1102. Invert a Binary Tree (25)

1102 . Invert a Binary Tree (25)

The following is from Max Howell @twitter:

Google: 90% of our engineers use the software you wrote (Homebrew), but you can’t invert a binary tree on a whiteboard so fuck off.

Now it’s your turn to prove that YOU CAN invert a binary tree!

Input Specification:

Each input file contains one test case. For each case, the first line gives a positive integer N (<=10) which is the total number of nodes in the tree – and hence the nodes are numbered from 0 to N-1. Then N lines follow, each corresponds to a node from 0 to N-1, and gives the indices of the left and right children of the node. If the child does not exist, a “-” will be put at the position. Any pair of children are separated by a space.

Output Specification:

For each test case, print in the first line the level-order, and then in the second line the in-order traversal sequences of the inverted tree.
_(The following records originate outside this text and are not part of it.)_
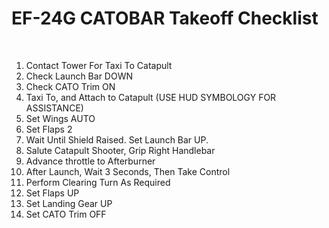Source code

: # EF-24G CATOBAR Takeoff Checklist

<br>

1. Contact Tower For Taxi To Catapult
2. Check Launch Bar DOWN
3. Check CATO Trim ON
4. Taxi To, and Attach to Catapult (USE HUD SYMBOLOGY FOR ASSISTANCE)
5. Set Wings AUTO
6. Set Flaps 2
7. Wait Until Shield Raised. Set Launch Bar UP.
8. Salute Catapult Shooter, Grip Right Handlebar
9. Advance throttle to Afterburner
10. After Launch, Wait 3 Seconds, Then Take Control
11. Perform Clearing Turn As Required
12. Set Flaps UP
13. Set Landing Gear UP
14. Set CATO Trim OFF

<br>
There must be exactly one space between any adjacent numbers, and no extra space at the end of the line.

Sample Input:
8
1 -
- -
0 -
2 7
- -
- -
5 -
4 6
Sample Output:
3 7 2 6 4 0 5 1
6 5 7 4 3 2 0 1

二叉树的相关操作，用到并查集，递归，队列

#include <cstdio>
#include <cstdlib>
#include <iostream>
#include <vector>
#include <queue>

using namespace std;

#define N 20

int n ;

struct data
{
    int left ;
    int right ;
};

data dt[N] ;

int fa[N] ;

int find(int x)
{
    if(x == fa[x])
        return x;
    return fa[x] = find(fa[x]) ;
}

void merg(int x , int y)
{
    fa[find(y)] = find(x);
}


typedef struct node{
    int data;
    struct node* left;
    struct node* right ;
    node(int _data = - 1)
    {
        data = _data ;
    }
}Bnode ;


Bnode* createTree(Bnode* root , int num)
{
    root = new node(num);
    if(dt[num].left == -1)
        root->left = NULL ;
    else
        root->left = createTree( root->left , dt[num].left);

    if(dt[num].right == -1)
        root->right = NULL ;
    else
        root->right = createTree( root->right , dt[num].right);

    return root ;
}


void levelorder(Bnode* root)
{
    queue<Bnode*> que;
    que.push(root) ;
    bool flag = false;

    while( !que.empty())
    {
        Bnode* bt = que.front();
        que.pop();
        if(flag == false)
        {
            printf("%d",bt->data);
            flag = true;
        }else{
            printf(" %d",bt->data);
        }
        if(bt->right != NULL)
        {
            que.push(bt->right);
        }
        if(bt->left != NULL)
        {
            que.push(bt->left);
        }
    }
    printf("\n");
}

Bnode* reverse(Bnode* root)
{
    if(root == NULL)
        return NULL;
    reverse(root->left);
    reverse(root->right);
    Bnode* tmp = root->left ;
    root->left = root->right;
    root->right = tmp ;
    return root ;
}


vector<int> in;

void inorder(Bnode* root2)
{
    if(root2 != NULL)
    {
        inorder(root2->left);
        in.push_back(root2->data);
        inorder(root2->right);
    }
}

int main()
{
    //freopen("in.txt","r",stdin);
    scanf("%d\n",&n);
    int i ;
    char a , b ;
    for(i = 0 ; i< n ;i++)
    {
        fa[i] = i ;
    }
    for(i = 0 ; i < n ;i++)
    {
        scanf("%c %c\n",&a,&b);
        if(a == '-')
        {
            dt[i].left = -1 ;
        }else{
            dt[i].left = a  - '0' ;
            if(find(i) != find(dt[i].left))
                merg(i,dt[i].left);
        }
        if(b == '-')
        {
            dt[i].right = -1 ;
        }else{
            dt[i].right = b - '0' ;
            if(find(i) != find(dt[i].right))
                merg(i,dt[i].right);
        }
    }

    int rootNum = find(0) ;

    Bnode* root = NULL;

    root = createTree( root , rootNum);

    levelorder(root);

    Bnode* root2 = reverse(root);
    in.clear();
    inorder(root2);

    printf("%d",in[0]);
    for(i = 1;i<n;i++)
    {
        printf(" %d",in[i]);
    }
    printf("\n");
    return 0 ;
}